=== Exercise materials ===
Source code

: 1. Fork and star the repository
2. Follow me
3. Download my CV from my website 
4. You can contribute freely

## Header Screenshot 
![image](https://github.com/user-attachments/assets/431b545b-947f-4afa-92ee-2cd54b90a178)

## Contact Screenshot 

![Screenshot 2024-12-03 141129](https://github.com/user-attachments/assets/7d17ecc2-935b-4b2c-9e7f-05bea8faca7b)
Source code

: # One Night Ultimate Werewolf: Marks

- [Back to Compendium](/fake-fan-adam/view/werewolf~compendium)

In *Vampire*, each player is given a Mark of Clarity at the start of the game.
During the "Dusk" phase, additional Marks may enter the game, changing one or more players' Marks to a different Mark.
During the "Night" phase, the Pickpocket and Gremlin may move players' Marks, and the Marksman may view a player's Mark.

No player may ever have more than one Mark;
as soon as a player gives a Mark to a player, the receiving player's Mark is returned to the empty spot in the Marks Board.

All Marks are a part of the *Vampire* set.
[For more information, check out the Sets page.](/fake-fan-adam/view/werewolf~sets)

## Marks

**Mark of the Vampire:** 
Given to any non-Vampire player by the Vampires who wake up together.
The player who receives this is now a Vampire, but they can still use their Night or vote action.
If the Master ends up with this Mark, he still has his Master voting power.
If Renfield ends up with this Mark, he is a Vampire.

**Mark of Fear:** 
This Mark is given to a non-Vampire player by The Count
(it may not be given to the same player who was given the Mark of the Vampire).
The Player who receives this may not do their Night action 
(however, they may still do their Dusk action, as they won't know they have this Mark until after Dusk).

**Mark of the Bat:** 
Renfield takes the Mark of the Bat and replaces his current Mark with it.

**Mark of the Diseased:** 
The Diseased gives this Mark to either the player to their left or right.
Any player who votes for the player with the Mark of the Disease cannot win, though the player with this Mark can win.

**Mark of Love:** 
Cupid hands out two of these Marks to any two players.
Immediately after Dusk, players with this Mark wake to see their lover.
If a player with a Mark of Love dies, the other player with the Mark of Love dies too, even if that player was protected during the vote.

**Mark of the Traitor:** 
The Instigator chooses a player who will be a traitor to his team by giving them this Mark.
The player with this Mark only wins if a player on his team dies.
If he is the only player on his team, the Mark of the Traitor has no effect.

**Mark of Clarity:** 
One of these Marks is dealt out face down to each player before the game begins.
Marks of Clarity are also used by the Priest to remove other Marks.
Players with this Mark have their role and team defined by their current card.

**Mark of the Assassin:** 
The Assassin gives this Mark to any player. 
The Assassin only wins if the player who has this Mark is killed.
===
* Work instructions: Write out, word for word, all lines from the line that holds "of the Bat:**" through the last line of the listing, with both end lines kept.

* Solved exercise:
**Mark of the Bat:** 
Renfield takes the Mark of the Bat and replaces his current Mark with it.

**Mark of the Diseased:** 
The Diseased gives this Mark to either the player to their left or right.
Any player who votes for the player with the Mark of the Disease cannot win, though the player with this Mark can win.

**Mark of Love:** 
Cupid hands out two of these Marks to any two players.
Immediately after Dusk, players with this Mark wake to see their lover.
If a player with a Mark of Love dies, the other player with the Mark of Love dies too, even if that player was protected during the vote.

**Mark of the Traitor:** 
The Instigator chooses a player who will be a traitor to his team by giving them this Mark.
The player with this Mark only wins if a player on his team dies.
If he is the only player on his team, the Mark of the Traitor has no effect.

**Mark of Clarity:** 
One of these Marks is dealt out face down to each player before the game begins.
Marks of Clarity are also used by the Priest to remove other Marks.
Players with this Mark have their role and team defined by their current card.

**Mark of the Assassin:** 
The Assassin gives this Mark to any player. 
The Assassin only wins if the player who has this Mark is killed.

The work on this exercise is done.